WOTUS, Yet Again.

One area of law refuses to stay consistent from year to year—Waters of the United States, or WOTUS, for frequent fliers. The Supreme Court decided the Sackett case for a second time this past summer, limiting federal jurisdiction over wetlands. After the decision, the relevant federal agencies (Environmental Protection Agency and Army Corps of Engineers) enacted a final rule amending the January 2023 version of the Revised Definition of Waters of the United States, effective September 8, 2023. The current amended rule purports to revise the regulatory text to comport with the Court’s decision in Sackett.

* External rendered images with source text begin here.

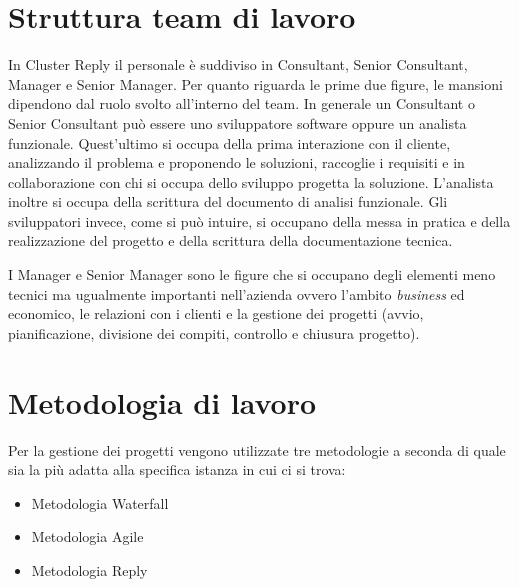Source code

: \section{Struttura team di lavoro}
In Cluster Reply il personale è suddiviso in Consultant, Senior Consultant, Manager e Senior Manager. Per quanto riguarda le prime due figure, le mansioni dipendono dal ruolo svolto all'interno del team. In generale un Consultant o Senior Consultant può essere uno sviluppatore software oppure un analista funzionale. Quest'ultimo si occupa della prima interazione con il cliente, analizzando il problema e proponendo le soluzioni, raccoglie i requisiti e in collaborazione con chi si occupa dello sviluppo progetta la soluzione. L'analista inoltre si occupa della scrittura del documento di analisi funzionale. Gli sviluppatori invece, come si può intuire, si occupano della messa in pratica e della realizzazione del progetto e della scrittura della documentazione tecnica.

I Manager e Senior Manager sono le figure che si occupano degli elementi meno tecnici ma ugualmente importanti nell'azienda ovvero l'ambito \textit{business} ed economico, le relazioni con i clienti e la gestione dei progetti (avvio, pianificazione, divisione dei compiti, controllo e chiusura progetto). 

\section{Metodologia di lavoro}
Per la gestione dei progetti vengono utilizzate tre metodologie a seconda di quale sia la più adatta alla specifica istanza in cui ci si trova:
\begin{itemize}
  \item Metodologia Waterfall
  \item Metodologia Agile
  \item Metodologia Reply
\end{itemize}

Of course there is a catch (or two). First, the amended rule does not apply equally nationwide. Instead, in the states where the earlier January 2023 rule had been enjoined (paused) by court order, the recent amendment also is not effective yet. In the jurisdictions and for the parties where the January 2023 Rule is enjoined, the agencies are interpreting "waters of the United States" consistent with the pre-2015 regulatory regime and the Supreme Court's decision in Sackett. The EPA’s website provides the following map, showing the breakdown nationwide:

IMage sourced from EPA website

This may be a distinction without a difference, since whether the state falls under the new rule or the pre-2015 rule, both must be implemented in accordance with the Supreme Court’s decision in Sackett. For some places (like Indiana), the Agency staff will be implementing two different approaches across their regional jurisdiction.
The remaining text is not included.